Ireland's manager hails their 'greatest team'
Roy Torrens, Ireland's manager, has called his side that won the ICC World Cup Qualifier tournament in South Africa on Sunday as the best to represent the country.
"They are even better than the side that shocked Pakistan and Bangladesh at the last World Cup," said Torrens, a former Ireland player who has been manager since 2004. Ireland lived up to their favourites billing all through the tournament, waltzing through the preliminary league phase with five wins in five and topping the tables in the Super Eights before mauling Canada by nine wickets in the final.

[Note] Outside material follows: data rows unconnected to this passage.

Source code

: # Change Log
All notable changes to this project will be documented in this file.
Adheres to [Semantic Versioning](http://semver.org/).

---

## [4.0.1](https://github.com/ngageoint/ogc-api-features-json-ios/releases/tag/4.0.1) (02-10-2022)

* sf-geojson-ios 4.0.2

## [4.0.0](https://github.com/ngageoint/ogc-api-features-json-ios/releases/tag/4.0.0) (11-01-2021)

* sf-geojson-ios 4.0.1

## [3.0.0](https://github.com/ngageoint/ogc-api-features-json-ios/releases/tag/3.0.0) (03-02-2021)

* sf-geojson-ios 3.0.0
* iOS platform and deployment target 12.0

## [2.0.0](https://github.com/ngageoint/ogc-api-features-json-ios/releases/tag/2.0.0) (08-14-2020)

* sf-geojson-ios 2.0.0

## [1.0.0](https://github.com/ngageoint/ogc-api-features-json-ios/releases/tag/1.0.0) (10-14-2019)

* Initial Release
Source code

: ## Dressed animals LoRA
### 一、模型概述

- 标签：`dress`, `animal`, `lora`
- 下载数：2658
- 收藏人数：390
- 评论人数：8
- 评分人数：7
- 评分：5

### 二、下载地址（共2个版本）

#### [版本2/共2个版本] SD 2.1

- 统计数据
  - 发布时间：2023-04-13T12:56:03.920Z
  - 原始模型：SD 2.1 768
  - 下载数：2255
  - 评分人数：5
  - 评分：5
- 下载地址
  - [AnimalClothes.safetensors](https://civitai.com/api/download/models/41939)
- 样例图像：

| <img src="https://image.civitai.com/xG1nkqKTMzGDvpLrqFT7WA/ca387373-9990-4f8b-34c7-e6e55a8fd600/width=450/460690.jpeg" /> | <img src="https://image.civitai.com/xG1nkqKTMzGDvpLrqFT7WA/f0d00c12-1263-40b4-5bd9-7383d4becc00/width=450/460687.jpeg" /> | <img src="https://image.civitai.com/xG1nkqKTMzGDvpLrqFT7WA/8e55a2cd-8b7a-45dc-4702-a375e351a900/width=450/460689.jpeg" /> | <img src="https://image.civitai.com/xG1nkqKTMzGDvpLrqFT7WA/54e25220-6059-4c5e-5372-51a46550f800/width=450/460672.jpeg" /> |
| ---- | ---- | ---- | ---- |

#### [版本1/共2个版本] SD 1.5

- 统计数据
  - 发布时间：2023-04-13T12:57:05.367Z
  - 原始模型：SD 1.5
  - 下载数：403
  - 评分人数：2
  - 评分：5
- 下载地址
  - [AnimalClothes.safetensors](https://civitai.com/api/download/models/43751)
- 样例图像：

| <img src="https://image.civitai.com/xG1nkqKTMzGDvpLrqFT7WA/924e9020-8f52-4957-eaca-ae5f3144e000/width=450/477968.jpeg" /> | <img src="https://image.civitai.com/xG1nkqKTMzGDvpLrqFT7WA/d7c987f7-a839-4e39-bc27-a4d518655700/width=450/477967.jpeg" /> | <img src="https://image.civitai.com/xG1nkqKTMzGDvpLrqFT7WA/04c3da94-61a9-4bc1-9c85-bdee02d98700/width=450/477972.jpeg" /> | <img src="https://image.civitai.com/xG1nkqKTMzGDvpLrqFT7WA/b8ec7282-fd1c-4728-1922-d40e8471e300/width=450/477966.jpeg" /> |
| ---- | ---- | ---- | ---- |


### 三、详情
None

An indication of how seriously Ireland were treating this tournament, and the chance to re-affirm their status as the leading Associate nation, was that players were banned from drinking alcohol and carbonated drinks throughout the event. They were even subjected to daily breathalyser tests to make sure the ban was followed. "Not one player failed a test," Torrens told AFP. "All they drank from the start of the tournament until after the final was still water and it obviously worked wonders."

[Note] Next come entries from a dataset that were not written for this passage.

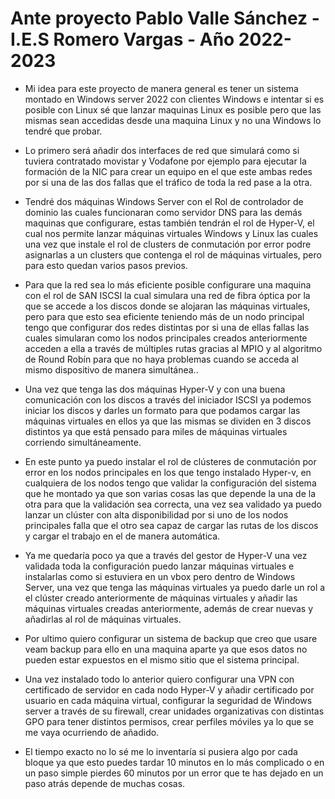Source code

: # Ante proyecto Pablo Valle Sánchez - I.E.S Romero Vargas - Año 2022-2023 
* Mi idea para este proyecto de manera general es tener un sistema montado en Windows server 2022 con clientes Windows e intentar si es posible con Linux sé que lanzar maquinas Linux es posible pero que las mismas sean accedidas desde una maquina Linux y no una Windows lo tendré que probar.

* Lo primero será añadir dos interfaces de red que simulará como si tuviera contratado movistar y Vodafone por ejemplo para ejecutar la formación de la NIC para crear un equipo en el que este ambas redes por si una de las dos fallas que el tráfico de toda la red pase a la otra.

* Tendré dos máquinas Windows Server con el Rol de controlador de dominio las cuales funcionaran como servidor DNS para las demás maquinas que configurare, estas también tendrán el rol de Hyper-V, el cual nos permite lanzar máquinas virtuales Windows y Linux las cuales una vez que instale el rol de clusters de conmutación por error podre asignarlas a un clusters que contenga el rol de máquinas virtuales, pero para esto quedan varios pasos previos.

* Para que la red sea lo más eficiente posible configurare una maquina con el rol de SAN ISCSI la cual simulara una red de fibra óptica por la que se accede a los discos donde se alojaran las máquinas virtuales, pero para que esto sea eficiente teniendo más de un nodo principal tengo que configurar dos redes distintas por si una de ellas fallas las cuales simularan como los nodos principales creados anteriormente acceden a ella a través de múltiples rutas gracias al MPIO y al algoritmo de Round Robín para que no haya problemas cuando se acceda al mismo dispositivo de manera simultánea..

* Una vez que tenga las dos máquinas Hyper-V y con una buena comunicación con los discos a través del iniciador ISCSI ya podemos iniciar los discos y darles un formato para que podamos cargar las máquinas virtuales en ellos ya que las mismas se dividen en 3 discos distintos ya que está pensado para miles de máquinas virtuales corriendo simultáneamente.

* En este punto ya puedo instalar el rol de clústeres de conmutación por error en los nodos principales en los que tengo instalado Hyper-v, en cualquiera de los nodos tengo que validar la configuración del sistema que he montado ya que son varias cosas las que depende la una de la otra para que la validación sea correcta, una vez sea validado ya puedo lanzar un clúster con alta disponibilidad por si uno de los nodos principales falla que el otro sea capaz de cargar las rutas de los discos y cargar el trabajo en el de manera automática.
 
* Ya me quedaría poco ya que a través del gestor de Hyper-V una vez validada toda la configuración puedo lanzar máquinas virtuales e instalarlas como si estuviera en un vbox pero dentro de Windows Server, una vez que tenga las máquinas virtuales ya puedo darle un rol a el clúster creado anteriormente de máquinas virtuales y añadir las máquinas virtuales creadas anteriormente, además de crear nuevas y añadirlas al rol de máquinas virtuales.

* Por ultimo quiero configurar un sistema de backup que creo que usare veam backup para ello en una maquina aparte ya que esos datos no pueden estar expuestos en el mismo sitio que el sistema principal. 

* Una vez instalado todo lo anterior quiero configurar una VPN con certificado de servidor en cada nodo Hyper-V y añadir certificado por usuario en cada máquina virtual, configurar la seguridad de Windows server a través de su firewall, crear unidades organizativas con distintas GPO para tener distintos permisos, crear perfiles móviles ya lo que se me vaya ocurriendo de añadido.

* El tiempo exacto no lo sé me lo inventaría si pusiera algo por cada bloque ya que esto puedes tardar 10 minutos en lo más complicado o en un paso simple pierdes 60 minutos por un error que te has dejado en un paso atrás depende de muchas cosas.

ICC president David Morgan also congratulated Ireland on their strong show. "Ireland showed in 2007 [World Cup] how it is possible for the top Associate teams to spring surprises at that level," he said, "and I know that having won the ICC Cricket World Cup Qualifier they will be out to demonstrate that the last time was not a fluke."
He also lauded efforts of the other three teams which qualified for the 2011 World Cup. "The main goal the teams had beforehand was qualification and so it was also a great tournament for Canada, Kenya and the Netherlands."

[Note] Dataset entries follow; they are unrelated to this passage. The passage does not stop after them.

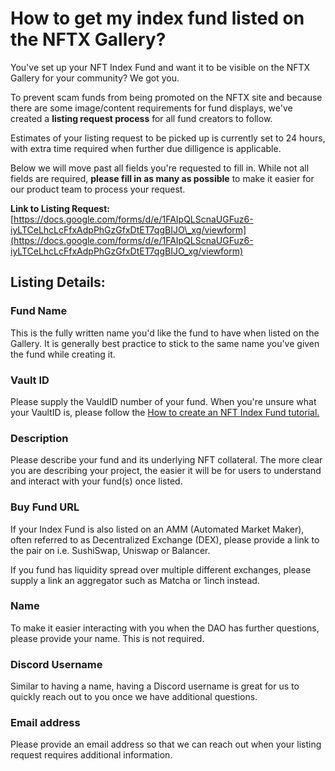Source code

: # How to get my index fund listed on the NFTX Gallery?

You've set up your NFT Index Fund and want it to be visible on the NFTX Gallery for your community? We got you.

To prevent scam funds from being promoted on the NFTX site and because there are some image/content requirements for fund displays, we've created a **listing request process** for all fund creators to follow.

Estimates of your listing request to be picked up is currently set to 24 hours, with extra time required when further due dilligence is applicable.

Below we will move past all fields you're requested to fill in. While not all fields are required, **please fill in as many as possible** to make it easier for our product team to process your request.

**Link to Listing Request:** [https://docs.google.com/forms/d/e/1FAIpQLScnaUGFuz6-iyLTCeLhcLcFfxAdpPhGzGfxDtET7qgBIJO\_xg/viewform](https://docs.google.com/forms/d/e/1FAIpQLScnaUGFuz6-iyLTCeLhcLcFfxAdpPhGzGfxDtET7qgBIJO_xg/viewform)

## Listing Details:

### **Fund Name**

This is the fully written name you'd like the fund to have when listed on the Gallery. It is generally best practice to stick to the same name you've given the fund while creating it.

### **Vault ID**

Please supply the VauldID number of your fund. When you're unsure what your VaultID is, please follow the [How to create an NFT Index Fund tutorial. ](how-to-create-an-nft-index-fund.md)

### **Description**

Please describe your fund and its underlying NFT collateral. The more clear you are describing your project, the easier it will be for users to understand and interact with your fund\(s\) once listed.

### **Buy Fund URL**

If your Index Fund is also listed on an AMM \(Automated Market Maker\), often referred to as Decentralized Exchange \(DEX\), please provide a link to the pair on i.e. SushiSwap, Uniswap or Balancer.

If you fund has liquidity spread over multiple different exchanges, please supply a link an aggregator such as Matcha or 1inch instead.

### **Name**

To make it easier interacting with you when the DAO has further questions, please provide your name. This is not required.

### **Discord Username**

Similar to having a name, having a Discord username is great for us to quickly reach out to you once we have additional questions.

### **Email address**

Please provide an email address so that we can reach out when your listing request requires additional information.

Afghanistan missed out on making the World Cup but grabbed the headlines with a sixth-place finish that gained them ODI status. "Perhaps the great success story of this event was through the exploits of the Afghanistan players and for them to win ODI status is a remarkable achievement for one of the ICC's newer members," Morgan said. "The ICC will be doing everything possible to make sure the game is brought forward in that part of the world."